═════ INPUT FOR THIS TASK

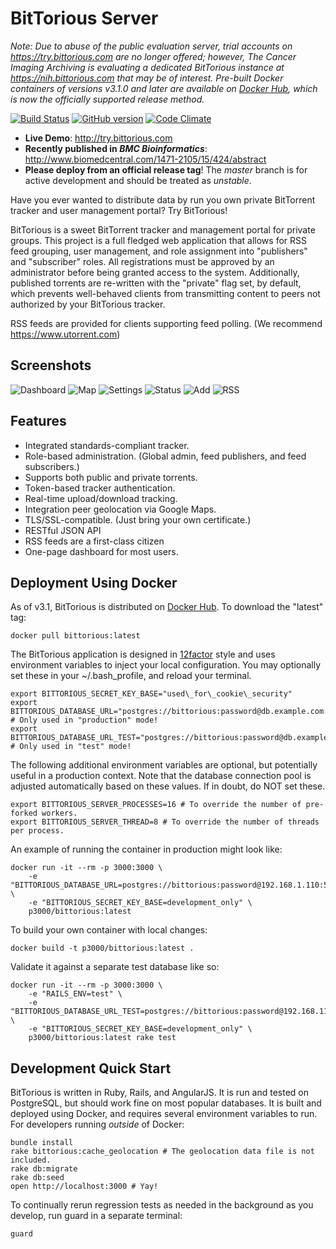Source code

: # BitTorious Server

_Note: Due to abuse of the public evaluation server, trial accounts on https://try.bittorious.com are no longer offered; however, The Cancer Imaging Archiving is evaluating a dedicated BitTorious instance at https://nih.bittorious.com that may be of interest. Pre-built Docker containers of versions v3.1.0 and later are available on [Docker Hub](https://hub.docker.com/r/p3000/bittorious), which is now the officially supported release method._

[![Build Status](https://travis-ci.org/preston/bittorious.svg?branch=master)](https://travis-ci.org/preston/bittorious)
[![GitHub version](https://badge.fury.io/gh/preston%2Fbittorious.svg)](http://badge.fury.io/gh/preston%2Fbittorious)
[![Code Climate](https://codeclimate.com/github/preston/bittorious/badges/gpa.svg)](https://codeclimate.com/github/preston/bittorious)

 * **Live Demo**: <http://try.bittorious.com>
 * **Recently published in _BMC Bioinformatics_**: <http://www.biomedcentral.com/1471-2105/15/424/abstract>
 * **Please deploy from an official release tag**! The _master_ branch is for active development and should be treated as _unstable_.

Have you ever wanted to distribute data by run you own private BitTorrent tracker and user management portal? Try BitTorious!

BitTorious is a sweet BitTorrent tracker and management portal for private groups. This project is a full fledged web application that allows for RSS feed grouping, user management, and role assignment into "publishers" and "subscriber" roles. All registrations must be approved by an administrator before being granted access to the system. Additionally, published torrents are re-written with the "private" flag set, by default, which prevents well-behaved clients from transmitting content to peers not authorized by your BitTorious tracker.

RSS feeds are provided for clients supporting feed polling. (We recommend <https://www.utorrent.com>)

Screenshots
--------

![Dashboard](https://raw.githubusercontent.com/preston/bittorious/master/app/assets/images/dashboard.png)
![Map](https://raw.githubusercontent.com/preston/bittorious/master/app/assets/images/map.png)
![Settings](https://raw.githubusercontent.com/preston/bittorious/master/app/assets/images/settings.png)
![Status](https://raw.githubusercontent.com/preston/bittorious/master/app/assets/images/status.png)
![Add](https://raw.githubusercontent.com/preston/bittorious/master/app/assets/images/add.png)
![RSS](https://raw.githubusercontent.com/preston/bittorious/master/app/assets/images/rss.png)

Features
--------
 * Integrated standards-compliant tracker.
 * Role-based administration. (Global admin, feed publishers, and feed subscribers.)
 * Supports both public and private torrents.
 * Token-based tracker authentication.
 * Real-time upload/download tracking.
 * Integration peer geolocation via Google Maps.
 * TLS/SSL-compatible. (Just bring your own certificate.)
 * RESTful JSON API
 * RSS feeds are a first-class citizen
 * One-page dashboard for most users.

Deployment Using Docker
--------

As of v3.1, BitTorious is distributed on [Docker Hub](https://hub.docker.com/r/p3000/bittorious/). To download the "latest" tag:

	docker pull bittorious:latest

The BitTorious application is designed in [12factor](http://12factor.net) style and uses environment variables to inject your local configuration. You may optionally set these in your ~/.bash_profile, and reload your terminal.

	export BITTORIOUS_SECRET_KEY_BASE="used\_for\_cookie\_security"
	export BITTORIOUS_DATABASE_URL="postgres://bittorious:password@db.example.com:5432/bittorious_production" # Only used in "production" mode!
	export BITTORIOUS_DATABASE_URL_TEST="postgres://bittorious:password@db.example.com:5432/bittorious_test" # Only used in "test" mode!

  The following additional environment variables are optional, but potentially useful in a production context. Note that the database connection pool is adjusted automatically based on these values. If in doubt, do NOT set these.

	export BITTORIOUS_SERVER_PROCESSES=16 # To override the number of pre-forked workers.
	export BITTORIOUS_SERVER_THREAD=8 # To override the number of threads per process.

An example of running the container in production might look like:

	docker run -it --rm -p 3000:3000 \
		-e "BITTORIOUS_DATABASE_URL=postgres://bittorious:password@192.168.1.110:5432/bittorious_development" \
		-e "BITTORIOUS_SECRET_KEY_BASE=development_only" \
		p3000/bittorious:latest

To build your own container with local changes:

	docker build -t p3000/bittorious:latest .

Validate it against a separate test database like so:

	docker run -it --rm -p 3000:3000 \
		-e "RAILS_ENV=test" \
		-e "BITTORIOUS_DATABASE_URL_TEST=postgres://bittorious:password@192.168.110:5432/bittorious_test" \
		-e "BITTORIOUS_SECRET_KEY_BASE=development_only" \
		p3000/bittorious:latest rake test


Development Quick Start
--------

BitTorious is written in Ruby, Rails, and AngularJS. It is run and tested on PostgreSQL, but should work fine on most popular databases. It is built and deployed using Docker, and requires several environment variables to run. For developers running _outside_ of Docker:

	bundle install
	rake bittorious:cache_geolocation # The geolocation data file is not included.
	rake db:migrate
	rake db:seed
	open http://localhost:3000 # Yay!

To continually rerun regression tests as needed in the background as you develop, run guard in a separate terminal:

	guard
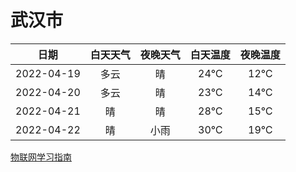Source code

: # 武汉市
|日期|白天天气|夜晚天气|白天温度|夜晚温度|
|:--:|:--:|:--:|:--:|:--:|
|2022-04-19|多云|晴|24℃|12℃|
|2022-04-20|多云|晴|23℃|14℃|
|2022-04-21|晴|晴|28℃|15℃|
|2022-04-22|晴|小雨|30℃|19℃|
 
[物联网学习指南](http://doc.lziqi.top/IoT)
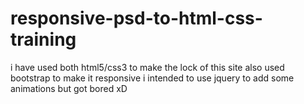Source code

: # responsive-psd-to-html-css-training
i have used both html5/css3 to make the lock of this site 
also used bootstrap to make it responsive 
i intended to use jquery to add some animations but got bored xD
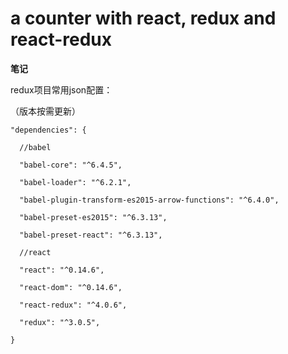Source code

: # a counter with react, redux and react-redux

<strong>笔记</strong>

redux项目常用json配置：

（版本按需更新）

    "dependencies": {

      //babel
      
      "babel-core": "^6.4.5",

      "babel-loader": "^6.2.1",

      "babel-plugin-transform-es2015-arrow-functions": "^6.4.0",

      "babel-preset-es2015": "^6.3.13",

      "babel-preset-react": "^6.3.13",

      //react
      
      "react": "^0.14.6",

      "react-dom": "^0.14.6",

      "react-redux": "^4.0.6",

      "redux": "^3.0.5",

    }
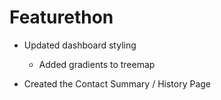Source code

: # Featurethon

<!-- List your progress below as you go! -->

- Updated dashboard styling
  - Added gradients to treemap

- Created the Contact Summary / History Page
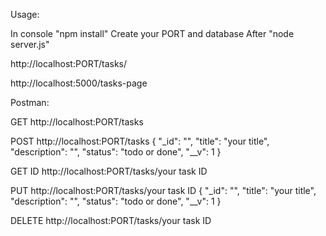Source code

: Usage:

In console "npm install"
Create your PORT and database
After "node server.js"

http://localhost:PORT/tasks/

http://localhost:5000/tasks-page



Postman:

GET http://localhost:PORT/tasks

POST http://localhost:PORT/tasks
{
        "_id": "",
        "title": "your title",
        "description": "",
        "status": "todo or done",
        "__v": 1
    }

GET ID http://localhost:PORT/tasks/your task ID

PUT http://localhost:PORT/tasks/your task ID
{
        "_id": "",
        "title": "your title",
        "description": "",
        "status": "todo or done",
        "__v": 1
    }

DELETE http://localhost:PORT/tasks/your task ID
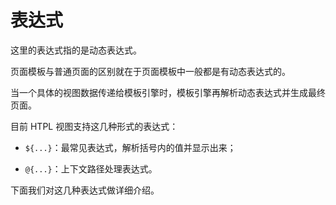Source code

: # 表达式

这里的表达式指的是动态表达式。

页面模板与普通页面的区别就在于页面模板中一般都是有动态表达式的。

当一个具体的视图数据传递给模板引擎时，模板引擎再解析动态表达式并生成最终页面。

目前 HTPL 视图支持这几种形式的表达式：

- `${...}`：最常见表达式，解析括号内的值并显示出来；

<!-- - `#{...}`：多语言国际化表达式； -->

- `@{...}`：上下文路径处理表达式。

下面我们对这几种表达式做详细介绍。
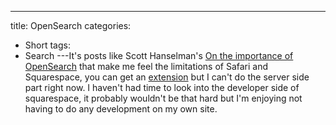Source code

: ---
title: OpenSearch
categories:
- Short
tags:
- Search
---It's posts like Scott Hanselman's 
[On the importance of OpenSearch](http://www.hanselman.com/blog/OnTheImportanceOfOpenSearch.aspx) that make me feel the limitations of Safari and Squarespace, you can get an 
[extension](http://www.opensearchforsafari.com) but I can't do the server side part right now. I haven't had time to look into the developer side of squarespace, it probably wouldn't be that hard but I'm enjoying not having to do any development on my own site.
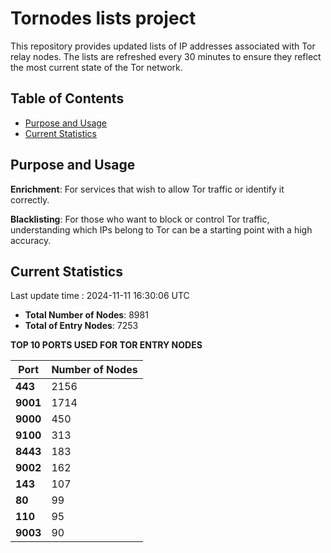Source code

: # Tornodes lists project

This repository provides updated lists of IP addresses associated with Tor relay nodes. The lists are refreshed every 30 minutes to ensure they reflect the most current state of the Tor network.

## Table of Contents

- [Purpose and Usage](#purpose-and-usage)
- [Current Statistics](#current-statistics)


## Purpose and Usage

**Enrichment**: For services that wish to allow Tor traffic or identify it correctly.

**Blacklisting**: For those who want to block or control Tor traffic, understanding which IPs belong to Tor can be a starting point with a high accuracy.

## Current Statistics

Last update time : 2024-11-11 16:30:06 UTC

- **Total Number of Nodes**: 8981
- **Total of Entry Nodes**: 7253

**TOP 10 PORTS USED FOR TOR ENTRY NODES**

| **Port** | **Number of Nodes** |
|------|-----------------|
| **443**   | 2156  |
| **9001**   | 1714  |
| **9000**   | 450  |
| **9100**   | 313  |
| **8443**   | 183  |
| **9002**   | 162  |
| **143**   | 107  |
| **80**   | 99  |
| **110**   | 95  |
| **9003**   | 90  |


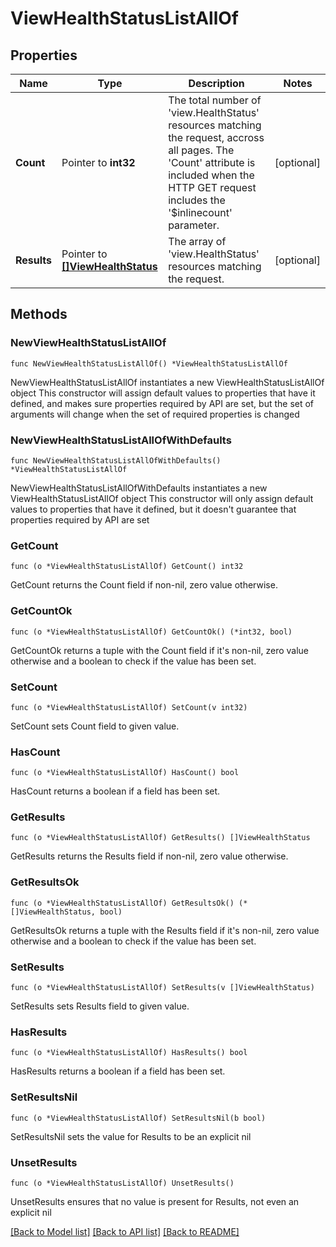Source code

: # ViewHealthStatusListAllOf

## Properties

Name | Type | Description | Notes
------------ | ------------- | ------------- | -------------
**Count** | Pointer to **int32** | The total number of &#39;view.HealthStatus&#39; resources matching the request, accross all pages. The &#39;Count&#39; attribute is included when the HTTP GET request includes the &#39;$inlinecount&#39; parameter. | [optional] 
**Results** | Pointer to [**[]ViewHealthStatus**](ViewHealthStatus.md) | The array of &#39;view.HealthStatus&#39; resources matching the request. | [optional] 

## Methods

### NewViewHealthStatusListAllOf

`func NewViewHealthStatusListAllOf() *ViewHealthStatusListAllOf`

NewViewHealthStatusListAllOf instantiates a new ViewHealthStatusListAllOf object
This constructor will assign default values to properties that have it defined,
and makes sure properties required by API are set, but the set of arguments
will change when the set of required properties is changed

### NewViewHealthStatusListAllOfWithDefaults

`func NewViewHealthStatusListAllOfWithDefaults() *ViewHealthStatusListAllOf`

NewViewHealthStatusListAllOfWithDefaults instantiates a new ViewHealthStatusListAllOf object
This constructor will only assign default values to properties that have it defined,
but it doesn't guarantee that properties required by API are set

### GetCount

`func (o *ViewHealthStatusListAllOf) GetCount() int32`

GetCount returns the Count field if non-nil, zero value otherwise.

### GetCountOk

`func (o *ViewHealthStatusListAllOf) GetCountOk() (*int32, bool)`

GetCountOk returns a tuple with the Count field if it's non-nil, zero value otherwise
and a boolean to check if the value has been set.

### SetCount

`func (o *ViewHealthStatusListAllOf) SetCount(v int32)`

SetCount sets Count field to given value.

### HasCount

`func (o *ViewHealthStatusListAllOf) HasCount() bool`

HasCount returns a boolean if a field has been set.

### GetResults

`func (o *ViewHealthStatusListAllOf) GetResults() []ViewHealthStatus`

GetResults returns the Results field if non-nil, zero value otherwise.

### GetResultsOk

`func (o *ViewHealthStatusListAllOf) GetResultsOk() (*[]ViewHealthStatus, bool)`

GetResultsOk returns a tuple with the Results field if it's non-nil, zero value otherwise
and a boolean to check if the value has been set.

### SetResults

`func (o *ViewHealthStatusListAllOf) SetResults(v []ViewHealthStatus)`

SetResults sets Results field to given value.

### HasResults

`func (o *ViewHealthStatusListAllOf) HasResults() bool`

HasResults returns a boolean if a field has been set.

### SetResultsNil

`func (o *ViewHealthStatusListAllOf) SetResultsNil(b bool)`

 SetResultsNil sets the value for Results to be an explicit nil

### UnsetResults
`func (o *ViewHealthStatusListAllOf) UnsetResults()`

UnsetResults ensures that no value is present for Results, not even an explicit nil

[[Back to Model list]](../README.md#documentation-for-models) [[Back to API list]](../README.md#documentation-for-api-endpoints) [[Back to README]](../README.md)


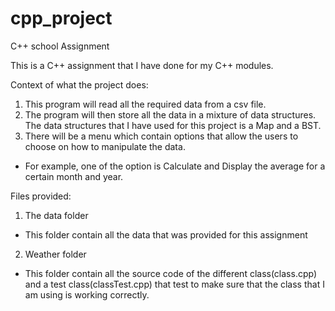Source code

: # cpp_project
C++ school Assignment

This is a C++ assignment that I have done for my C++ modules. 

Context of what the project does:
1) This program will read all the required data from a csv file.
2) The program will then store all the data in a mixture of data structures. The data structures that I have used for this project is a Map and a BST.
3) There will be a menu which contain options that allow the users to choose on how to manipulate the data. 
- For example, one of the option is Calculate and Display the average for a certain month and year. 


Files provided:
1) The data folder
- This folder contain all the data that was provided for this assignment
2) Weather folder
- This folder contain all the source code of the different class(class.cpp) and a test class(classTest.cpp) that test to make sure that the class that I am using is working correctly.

══════════

PROBLEM DESCRIPTION - Set the pictures aside and reproduce exactly the lines above, from the line holding "## Table of Contents" through the line holding "## Properties", both included, with nothing else.

RESULT OF THIS EXERCISE -
## Table of Contents

- [Purpose and Usage](#purpose-and-usage)
- [Current Statistics](#current-statistics)


## Purpose and Usage

**Enrichment**: For services that wish to allow Tor traffic or identify it correctly.

**Blacklisting**: For those who want to block or control Tor traffic, understanding which IPs belong to Tor can be a starting point with a high accuracy.

## Current Statistics

Last update time : 2024-11-11 16:30:06 UTC

- **Total Number of Nodes**: 8981
- **Total of Entry Nodes**: 7253

**TOP 10 PORTS USED FOR TOR ENTRY NODES**

| **Port** | **Number of Nodes** |
|------|-----------------|
| **443**   | 2156  |
| **9001**   | 1714  |
| **9000**   | 450  |
| **9100**   | 313  |
| **8443**   | 183  |
| **9002**   | 162  |
| **143**   | 107  |
| **80**   | 99  |
| **110**   | 95  |
| **9003**   | 90  |


Source code

: # ViewHealthStatusListAllOf

## Properties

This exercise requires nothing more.